After 12 weeks of diabetes induction, mice were euthanized and perfused with PBS and the kidneys were isolated. Tissues were embedded in frozen section compound (Leica) and rapidly frozen on dry ice. The frozen tissues were cut into 10-μm-thick sections and stained with 5 μM DHE (D1168, Invitrogen) for 10 min at 37°C. To evaluate superoxide production with DHE, red fluorescence (585 nm) was measured by the LSM 880 Airyscan (Carl Zeiss Vision System). The DHE level in primary mouse tubular cell and mesangial cell induced by 25 mM high-glucose stimulation for 30 min was measured using DHE (Dihydroethidium) Assay Kit (Abcam, ab236206) according to manufacturer’s protocol.

Immunohistochemistry (IHC) staining

Kidney tissues were formalin fixed overnight and embedded in paraffin blocks. The blocks were cut into 4-μm-thick. The sections were rehydrated in a decreasing series of alcohol concentrations (100%, 95%, 90%, 80%, and 70%). Antigen retrieval for collagen type Ⅰ (Abcam) or Ⅳ (Abcam), TGF-β1 (Santa Cruz), podocin (Sigma) and nephrin (PROGEN Biotechnik GmbH), Nox4 (this lab) was performed in citrate buffer, pH 6.0 with heating for 15 min at 95°C–100°C. Nitrotyrosine (Millipore, Sigma) and F4/80 (AbD Serotec; Bio-Rad) antigens were retrieved by pressure-cooking in citrate buffer pH 6.0 at 120°C for 15 min. For α-SMA (Dako) detection, Tris-EDTA pH 9.0 buffer was used to retrieve antigens by heating at 15 min at 95°C–100°C. To block endogenous hydrogen peroxidase activity of the tissue, 3% H₂O₂ was applied for 10 min at room temperature. Then, the samples were blocked in 2.5% normal horse serum (Vector Lab) (for collagen type Ⅰ, podocin, and nephrin), 2.5% normal goat serum (for α-SMA), 10% normal goat serum (for nitrotyrosine and F4/80), 5% normal goat serum with 0.3% Triton X-100 (for Nox4) and protein block/serum free from Dako (for collagen type Ⅳ and TGF-β1) at RT for 30 min. The slides were incubated with the indicated primary antibody for 4°C overnight. The podocin slides were incubated with primary antibody at RT for 20 min. Then, the slides were washed with PBS and incubated with HRP-conjugated secondary antibodies for 30 min at RT. The immunoreactive areas were stained brown by incubation with 3, 3′-diaminobenzidine (DAB, Dako; Agilent) at room temperature followed by staining with Mayer’s hematoxylin (Vector Lab) to counterstain the nuclei. For nephrin, nitrotyrosine, and F4/80, Nox4, the Vectastain ABC kit was used to perform immunoperoxidase staining before incubating with DAB. The stained slides were dehydrated and mounted with a xylene-based mounting solution (Thermo Scientific). At least 20 to 30 glomeruli or fields in the tissue were analyzed at the indicated magnifications with Image-Pro Plus 7.0 software.

8-Isoprostane ELISA

8-isoprostane levels in the urine samples from control or STZ-injected mice were analyzed with the 8-isoprostane ELISA kit (Cayman) according to the manufactuer’s protocol.

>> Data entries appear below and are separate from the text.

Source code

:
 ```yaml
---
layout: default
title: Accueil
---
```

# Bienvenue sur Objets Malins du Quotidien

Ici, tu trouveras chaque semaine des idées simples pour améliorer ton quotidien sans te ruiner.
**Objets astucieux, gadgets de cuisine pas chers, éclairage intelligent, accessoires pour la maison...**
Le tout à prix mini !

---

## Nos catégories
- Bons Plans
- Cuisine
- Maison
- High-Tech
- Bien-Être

PAS and Masson’s trichrome staining

Paraffin embedded kidney sections were cut in 4-μm-thick sections and PAS or Masson’s trichrome staining was performed. The tissues were stained with periodic acid (Junsei) and Schiff reagent (Sigma) according to the standard protocol. Masson’s trichrome staining was done using a Masson’s trichrome stain kit (25088, Polyscience, Warrington, PA, USA).

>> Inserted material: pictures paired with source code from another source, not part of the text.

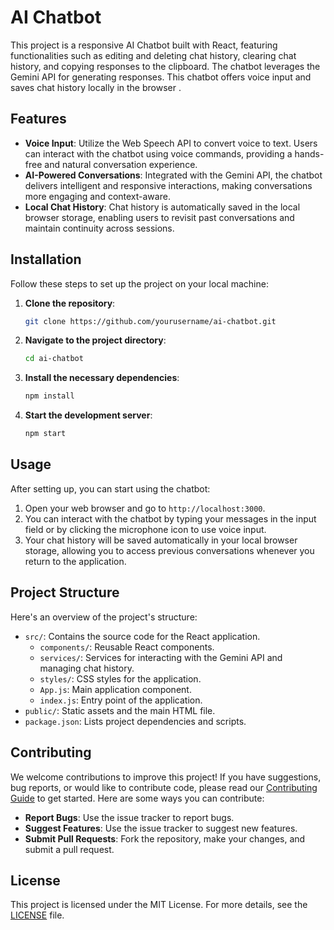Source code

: 

# AI Chatbot
This project is a responsive AI Chatbot built with React, featuring functionalities such as editing and deleting chat history, clearing chat history, and copying responses to the clipboard. The chatbot leverages the Gemini API for generating responses. This chatbot offers voice input and saves chat history locally in the browser .

## Features

- **Voice Input**: Utilize the Web Speech API to convert voice to text. Users can interact with the chatbot using voice commands, providing a hands-free and natural conversation experience.
- **AI-Powered Conversations**: Integrated with the Gemini API, the chatbot delivers intelligent and responsive interactions, making conversations more engaging and context-aware.
- **Local Chat History**: Chat history is automatically saved in the local browser storage, enabling users to revisit past conversations and maintain continuity across sessions.

## Installation

Follow these steps to set up the project on your local machine:

1. **Clone the repository**:
   ```bash
   git clone https://github.com/yourusername/ai-chatbot.git
   ```
2. **Navigate to the project directory**:
   ```bash
   cd ai-chatbot
   ```
3. **Install the necessary dependencies**:
   ```bash
   npm install
   ```
4. **Start the development server**:
   ```bash
   npm start
   ```

## Usage

After setting up, you can start using the chatbot:

1. Open your web browser and go to `http://localhost:3000`.
2. You can interact with the chatbot by typing your messages in the input field or by clicking the microphone icon to use voice input.
3. Your chat history will be saved automatically in your local browser storage, allowing you to access previous conversations whenever you return to the application.

## Project Structure

Here's an overview of the project's structure:

- `src/`: Contains the source code for the React application.
  - `components/`: Reusable React components.
  - `services/`: Services for interacting with the Gemini API and managing chat history.
  - `styles/`: CSS styles for the application.
  - `App.js`: Main application component.
  - `index.js`: Entry point of the application.
- `public/`: Static assets and the main HTML file.
- `package.json`: Lists project dependencies and scripts.

## Contributing

We welcome contributions to improve this project! If you have suggestions, bug reports, or would like to contribute code, please read our [Contributing Guide](CONTRIBUTING.md) to get started. Here are some ways you can contribute:

- **Report Bugs**: Use the issue tracker to report bugs.
- **Suggest Features**: Use the issue tracker to suggest new features.
- **Submit Pull Requests**: Fork the repository, make your changes, and submit a pull request.

## License

This project is licensed under the MIT License. For more details, see the [LICENSE](LICENSE) file.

GBM and foot process width assessment

Kidney cortex sections were fixed overnight in cold 4% formaldehyde and 1% glutaraldehyde in phosphate buffer and then embedded in Epon 812 resin. Sections (0.50-mm) were cut and stained with toluidine blue to identify the representative areas for subsequent sectioning using an ultramicrotome. Ultrathin sections were stained with uranyl acetate and examined and photographed TEM (H-7650, Hitachi, Japan). The images of podocytes (n = 60∼73 in each group) were used to determine the GBM thickness, foot process width (Morada, Soft Imaging System, Münster, Germany).

Urinary nephrin ELISA

Nephrin levels in the urine samples were measured in control and STZ-injected WT, SH3YL1, and Nox4 KO mice using the Mouse Nephrin ELISA kit (MBS010504, MyBioSource).

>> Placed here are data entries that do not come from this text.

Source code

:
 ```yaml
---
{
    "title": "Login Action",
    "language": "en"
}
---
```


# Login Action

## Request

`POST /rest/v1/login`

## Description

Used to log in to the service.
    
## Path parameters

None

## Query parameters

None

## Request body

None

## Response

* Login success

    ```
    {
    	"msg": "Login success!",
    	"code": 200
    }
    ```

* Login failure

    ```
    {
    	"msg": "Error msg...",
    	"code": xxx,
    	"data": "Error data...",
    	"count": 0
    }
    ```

Primary murine podocyte preparation

Primary mouse podocytes were isolated as described⁵⁸ using the MACS-microbeads separation system. Briefly, podocytes were isolated from 5- to 6-week-old Nphs2-Cre and Nphs2-Cre/SH3YL1^fl/fl mice. To isolate the podocytes, podocin antibody (1:50, P0372, Sigma-Aldrich) was used and the cells were digested with 0.5 mg/mL of collagenase type 2 (#LS004176, Worthington Biochemical Corp) and 0.5 mg/mL of collagenase and dispase 2 (#10269638001, Roche). Then, the antibody-labeled cells were isolated using an anti-rabbit IgG microbead system from MACS Microbeads for column based magnetic cell isolation (#130-048-602, Miltenyi Biotec, Bergisch Gladbach, Germany). The cells were grown and differentiated for 7–10 days in RPMI 1640 (GIBCO) supplemented with 1% penicillin and streptomycin (GIBCO) at 37°C. The differentiated cells were used for Western blot analysis or immunostaining to verify SH3YL1 knockout.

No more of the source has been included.